2 Years of Twitching: Post Bell's Palsy

NervousnessNoMore

Well-known member
It's been a long time since I posted here. I made a decision many months ago that I needed to leave this site for my own mental health, but also for my family. I was distracted, disengaged, and overall just not fun to be around. I have now been twitching for 2 years. It all started for me after getting Bell's Palsy. I twitch bodywide, random quick hitters for the most part. I do get some hotspots, and have had one hot spot on the bottom of my left foot for as long as I can remember. I have also started getting cramps in the foot from time to time. Sometimes the cramps hit while I am sleeping. I have also gotten cramps in my right thigh. Do I have days here and there that bother me, yes. however it no longer consumes any part of my life.

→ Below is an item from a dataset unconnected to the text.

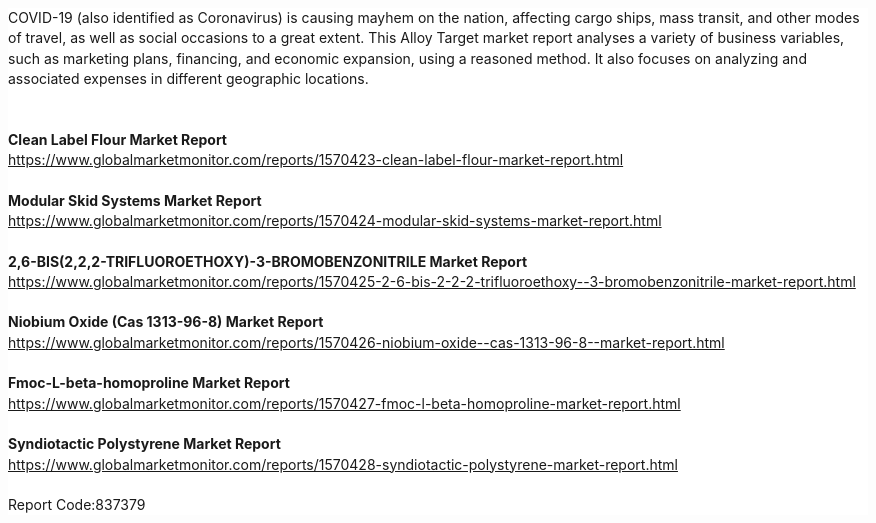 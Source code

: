 COVID-19 (also identified as Coronavirus) is causing mayhem on the nation, affecting cargo ships, mass transit, and other modes of travel, as well as social occasions to a great extent. This Alloy Target market report analyses a variety of business variables, such as marketing plans, financing, and economic expansion, using a reasoned method. It also focuses on analyzing and associated expenses in different geographic locations. <br /><br /><strong><br /></strong><strong>Clean Label Flour Market Report</strong><br /><a href="https://www.globalmarketmonitor.com/reports/1570423-clean-label-flour-market-report.html">https://www.globalmarketmonitor.com/reports/1570423-clean-label-flour-market-report.html</a><br /><br /><strong>Modular Skid Systems Market Report</strong><br /><a href="https://www.globalmarketmonitor.com/reports/1570424-modular-skid-systems-market-report.html">https://www.globalmarketmonitor.com/reports/1570424-modular-skid-systems-market-report.html</a><br /><br /><strong>2,6-BIS(2,2,2-TRIFLUOROETHOXY)-3-BROMOBENZONITRILE Market Report</strong><br /><a href="https://www.globalmarketmonitor.com/reports/1570425-2-6-bis-2-2-2-trifluoroethoxy--3-bromobenzonitrile-market-report.html">https://www.globalmarketmonitor.com/reports/1570425-2-6-bis-2-2-2-trifluoroethoxy--3-bromobenzonitrile-market-report.html</a><br /><br /><strong>Niobium Oxide (Cas 1313-96-8) Market Report</strong><br /><a href="https://www.globalmarketmonitor.com/reports/1570426-niobium-oxide--cas-1313-96-8--market-report.html">https://www.globalmarketmonitor.com/reports/1570426-niobium-oxide--cas-1313-96-8--market-report.html</a><br /><br /><strong>Fmoc-L-beta-homoproline Market Report</strong><br /><a href="https://www.globalmarketmonitor.com/reports/1570427-fmoc-l-beta-homoproline-market-report.html">https://www.globalmarketmonitor.com/reports/1570427-fmoc-l-beta-homoproline-market-report.html</a><br /><br /><strong>Syndiotactic Polystyrene Market Report</strong><br /><a href="https://www.globalmarketmonitor.com/reports/1570428-syndiotactic-polystyrene-market-report.html">https://www.globalmarketmonitor.com/reports/1570428-syndiotactic-polystyrene-market-report.html</a><br /><br />Report Code:837379</p>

I am happy to say I am myself again, and it started with leaving the internet searches and this site behind. I have never had an EMG, and don't plan on getting one. I went to a neuro early on, and he said I was fine. I don't have weakness, and the twitching doesn't stop me from doing anything. It really is a mental thing. If you let this destroy you it will. I regret that I hurt some people's feelings (mainly Robynn) when I left this site last year, but for me I needed to do it. it was the only way to break the pattern. There are many great people on here that are very helpful, but in the end YOU and only you have to make the decision to change your thought process. You can read back on some of my posts for a more complete picture, but one thing is for sure I am over the anxiety this all caused. There is one common thread that you will see with many people with this condition, there was alway some catalyst that started it. It might be school/graduating, mid life crisis, some serious illness, a divorce, work, or anything else that would stress the body. Once that switch gets flipped I am not sure it can be switched back. So you must learn to LIVE again, with a new perspective on life.Donp.s. My symptoms match Sean's on the other post almost exactly, right down to the foot cramps. His post is great for those who need the reasurance.
 
Hey Don,Great update. Like you I've never had an EMG and I don't plan on ever having one. Everyone has to make their own decisions about whether to stay here or leave, and I don't begrudge you one bit for leaving. I often take extended breaks, no harm in that. Great to hear you are in a good place mentally and physically with this junk. Frances
 
One more important reminder. Yesterday I attended a funeral service for a 14 year old boy who died from cancer. The fact that we worried about a disease we don't even have pales in comparison to not even living long enough to make it into high school. It was a very touching ceremony, and a stark reminder to never take a day for granted. If you live every day worried about dying then you are already dead because you have stopped living.
 
The observations about enjoying life are exactly right. A close friend of mine is sitting in Denver at the children's hospital waiting for a donor heart for her 17 year old son. Puts things in perspective for me....Frances
 
Thank you so much for coming back and posting!! Your post is heartening and the mention about Bell's palsy intrigues me - I've recently started experiencing numbness in my left cheek (near my nose) and sometimes creeping down to my lip. I've been wondering if this is Bell's palsy or if there's some link between it and BFS...
 
wow - thanks tons for that message. And you are so right - if you don't live for today, you have cheated yourself. I am so lucky that I have a sister I am very close to who slaps me silly if I don't do that very thing. It is hard sometimes for us to get to that place and I thank you for telling us how you did it. I do think the problem many of us suffer from is knowledge. They say a little knowledge is a dangerous thing. I say too much knowledge (really information in our case) is a dangerous thing. And, partially thanks to Google, that is what we have - too much information that has turned us *at least temporarily* into people we would not have even recognized a year or so ago. We need to get our game faces back on.